▸ YOUR TASK
When the line with "### Route tooling" appears below, start repeating lines exactly, and keep going through the line with "ASP.NET Core is"; add nothing outside that span.

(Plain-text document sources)
:::::

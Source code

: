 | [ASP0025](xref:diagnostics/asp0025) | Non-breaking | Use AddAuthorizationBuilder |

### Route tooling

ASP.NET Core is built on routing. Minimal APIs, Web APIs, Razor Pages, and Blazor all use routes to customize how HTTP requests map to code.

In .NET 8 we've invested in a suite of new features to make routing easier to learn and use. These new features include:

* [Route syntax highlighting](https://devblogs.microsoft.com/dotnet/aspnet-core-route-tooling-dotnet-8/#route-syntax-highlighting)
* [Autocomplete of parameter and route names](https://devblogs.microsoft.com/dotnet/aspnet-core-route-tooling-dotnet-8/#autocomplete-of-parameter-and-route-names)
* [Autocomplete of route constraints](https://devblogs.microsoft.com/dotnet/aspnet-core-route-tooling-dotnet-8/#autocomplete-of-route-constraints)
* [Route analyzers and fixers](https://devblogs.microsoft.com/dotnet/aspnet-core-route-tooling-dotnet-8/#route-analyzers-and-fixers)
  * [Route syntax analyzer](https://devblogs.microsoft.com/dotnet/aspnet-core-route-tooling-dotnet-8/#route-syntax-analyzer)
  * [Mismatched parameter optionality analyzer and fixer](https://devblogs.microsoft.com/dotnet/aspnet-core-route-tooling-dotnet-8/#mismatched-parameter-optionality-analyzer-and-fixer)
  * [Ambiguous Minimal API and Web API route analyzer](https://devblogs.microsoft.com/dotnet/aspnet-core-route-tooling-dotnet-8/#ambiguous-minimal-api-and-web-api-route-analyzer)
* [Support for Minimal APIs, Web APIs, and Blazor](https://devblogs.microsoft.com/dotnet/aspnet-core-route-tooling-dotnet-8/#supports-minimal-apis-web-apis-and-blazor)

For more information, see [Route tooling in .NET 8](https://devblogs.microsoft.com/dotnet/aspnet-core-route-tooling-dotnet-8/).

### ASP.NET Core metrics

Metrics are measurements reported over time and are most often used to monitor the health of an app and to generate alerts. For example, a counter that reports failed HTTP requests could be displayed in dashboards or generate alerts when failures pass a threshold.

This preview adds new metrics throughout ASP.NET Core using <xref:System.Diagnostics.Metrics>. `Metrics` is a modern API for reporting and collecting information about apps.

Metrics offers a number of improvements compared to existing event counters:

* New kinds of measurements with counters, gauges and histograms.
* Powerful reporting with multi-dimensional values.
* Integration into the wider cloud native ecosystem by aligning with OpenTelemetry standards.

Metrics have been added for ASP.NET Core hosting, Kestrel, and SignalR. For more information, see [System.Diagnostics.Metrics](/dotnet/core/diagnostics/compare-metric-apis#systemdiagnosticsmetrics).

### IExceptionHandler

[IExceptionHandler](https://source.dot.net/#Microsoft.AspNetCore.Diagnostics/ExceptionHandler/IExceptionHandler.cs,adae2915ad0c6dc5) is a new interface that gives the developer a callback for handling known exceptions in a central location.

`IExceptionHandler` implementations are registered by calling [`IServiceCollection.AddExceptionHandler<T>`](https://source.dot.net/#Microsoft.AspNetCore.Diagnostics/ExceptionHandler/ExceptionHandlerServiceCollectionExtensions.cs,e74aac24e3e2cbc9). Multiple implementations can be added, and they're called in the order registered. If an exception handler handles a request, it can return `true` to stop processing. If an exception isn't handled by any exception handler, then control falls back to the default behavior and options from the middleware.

:::::

▸ ANSWER BOX
### Route tooling

ASP.NET Core is built on routing. Minimal APIs, Web APIs, Razor Pages, and Blazor all use routes to customize how HTTP requests map to code.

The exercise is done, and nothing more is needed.